(Records from a data source)
______
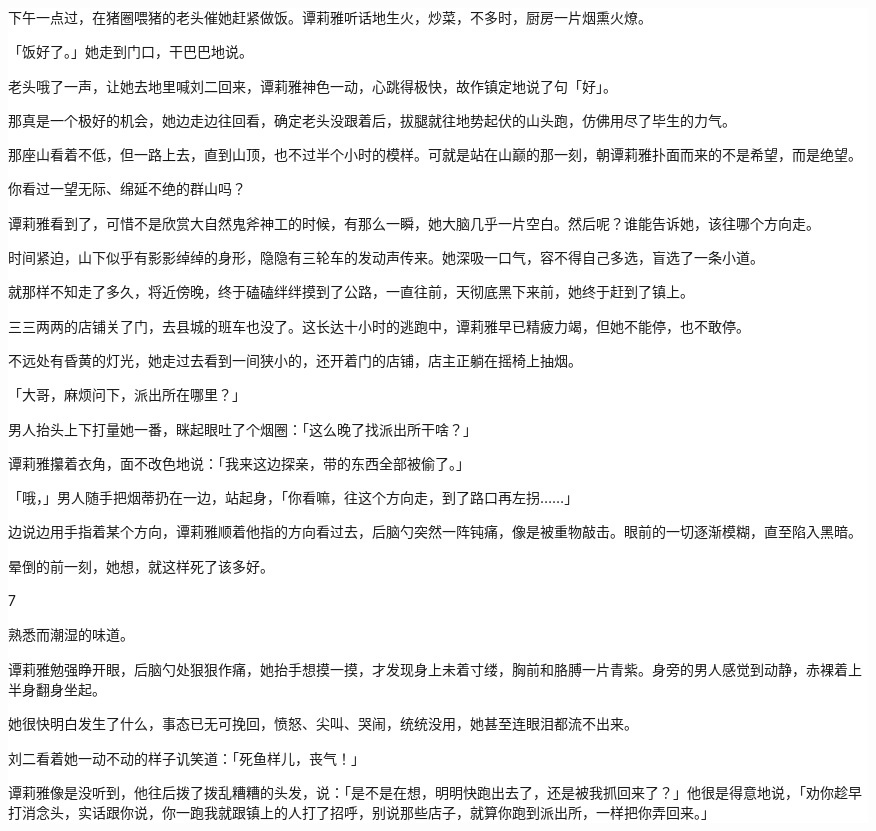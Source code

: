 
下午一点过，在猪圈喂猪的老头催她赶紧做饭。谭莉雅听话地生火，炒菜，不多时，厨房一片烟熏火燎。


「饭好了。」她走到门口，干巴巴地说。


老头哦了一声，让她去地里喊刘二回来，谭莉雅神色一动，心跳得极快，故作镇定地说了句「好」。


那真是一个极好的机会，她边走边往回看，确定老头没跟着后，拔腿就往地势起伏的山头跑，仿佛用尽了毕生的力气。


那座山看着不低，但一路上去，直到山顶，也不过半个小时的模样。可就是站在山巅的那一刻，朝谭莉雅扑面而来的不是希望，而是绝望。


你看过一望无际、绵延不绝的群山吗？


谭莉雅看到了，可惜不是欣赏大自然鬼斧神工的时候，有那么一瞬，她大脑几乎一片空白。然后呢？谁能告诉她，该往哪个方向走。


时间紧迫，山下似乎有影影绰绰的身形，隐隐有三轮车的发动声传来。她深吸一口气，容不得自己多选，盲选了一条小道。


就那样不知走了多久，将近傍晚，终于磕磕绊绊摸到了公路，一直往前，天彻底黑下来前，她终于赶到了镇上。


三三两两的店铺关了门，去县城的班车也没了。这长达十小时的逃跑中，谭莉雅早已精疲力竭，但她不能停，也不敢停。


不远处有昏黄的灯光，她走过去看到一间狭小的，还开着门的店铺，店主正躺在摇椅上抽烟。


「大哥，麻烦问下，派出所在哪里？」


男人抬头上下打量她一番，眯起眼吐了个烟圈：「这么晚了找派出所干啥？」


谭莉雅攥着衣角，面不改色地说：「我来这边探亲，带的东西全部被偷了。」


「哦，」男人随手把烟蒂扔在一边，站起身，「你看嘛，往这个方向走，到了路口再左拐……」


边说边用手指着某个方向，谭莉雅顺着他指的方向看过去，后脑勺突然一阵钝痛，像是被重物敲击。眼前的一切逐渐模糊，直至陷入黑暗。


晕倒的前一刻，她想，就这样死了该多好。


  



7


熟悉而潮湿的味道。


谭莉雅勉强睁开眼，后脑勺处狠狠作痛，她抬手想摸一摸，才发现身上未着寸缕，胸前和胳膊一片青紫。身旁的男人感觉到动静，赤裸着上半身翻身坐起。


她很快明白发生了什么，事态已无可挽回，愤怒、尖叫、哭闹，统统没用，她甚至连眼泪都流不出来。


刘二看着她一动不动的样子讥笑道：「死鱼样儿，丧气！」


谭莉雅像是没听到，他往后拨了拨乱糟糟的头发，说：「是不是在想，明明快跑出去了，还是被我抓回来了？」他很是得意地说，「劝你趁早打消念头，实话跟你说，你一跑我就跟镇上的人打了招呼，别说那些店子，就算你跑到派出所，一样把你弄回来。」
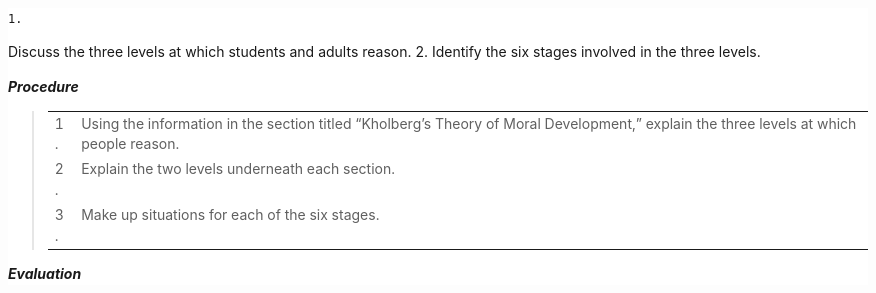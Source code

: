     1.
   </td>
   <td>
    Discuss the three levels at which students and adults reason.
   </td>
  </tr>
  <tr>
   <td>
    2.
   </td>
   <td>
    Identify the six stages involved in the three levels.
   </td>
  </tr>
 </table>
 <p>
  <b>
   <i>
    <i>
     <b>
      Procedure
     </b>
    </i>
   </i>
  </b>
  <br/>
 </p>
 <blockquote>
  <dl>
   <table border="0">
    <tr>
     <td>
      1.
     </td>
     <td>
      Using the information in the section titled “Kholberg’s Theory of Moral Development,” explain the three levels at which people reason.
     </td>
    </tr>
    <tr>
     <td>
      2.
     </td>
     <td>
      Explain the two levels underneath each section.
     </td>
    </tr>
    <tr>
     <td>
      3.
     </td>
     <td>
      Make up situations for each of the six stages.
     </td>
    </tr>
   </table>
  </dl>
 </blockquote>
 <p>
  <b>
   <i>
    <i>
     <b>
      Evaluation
______
→ **TASK**: Reproduce only the lines from the first line of the entries through the line containing "三三两两的店铺关了门，去县城", exactly and with both ends kept. Omit the pictures.

→ **SOLVED EXERCISE**:
Source code

: 
下午一点过，在猪圈喂猪的老头催她赶紧做饭。谭莉雅听话地生火，炒菜，不多时，厨房一片烟熏火燎。


「饭好了。」她走到门口，干巴巴地说。


老头哦了一声，让她去地里喊刘二回来，谭莉雅神色一动，心跳得极快，故作镇定地说了句「好」。


那真是一个极好的机会，她边走边往回看，确定老头没跟着后，拔腿就往地势起伏的山头跑，仿佛用尽了毕生的力气。


那座山看着不低，但一路上去，直到山顶，也不过半个小时的模样。可就是站在山巅的那一刻，朝谭莉雅扑面而来的不是希望，而是绝望。


你看过一望无际、绵延不绝的群山吗？


谭莉雅看到了，可惜不是欣赏大自然鬼斧神工的时候，有那么一瞬，她大脑几乎一片空白。然后呢？谁能告诉她，该往哪个方向走。


时间紧迫，山下似乎有影影绰绰的身形，隐隐有三轮车的发动声传来。她深吸一口气，容不得自己多选，盲选了一条小道。


就那样不知走了多久，将近傍晚，终于磕磕绊绊摸到了公路，一直往前，天彻底黑下来前，她终于赶到了镇上。


三三两两的店铺关了门，去县城的班车也没了。这长达十小时的逃跑中，谭莉雅早已精疲力竭，但她不能停，也不敢停。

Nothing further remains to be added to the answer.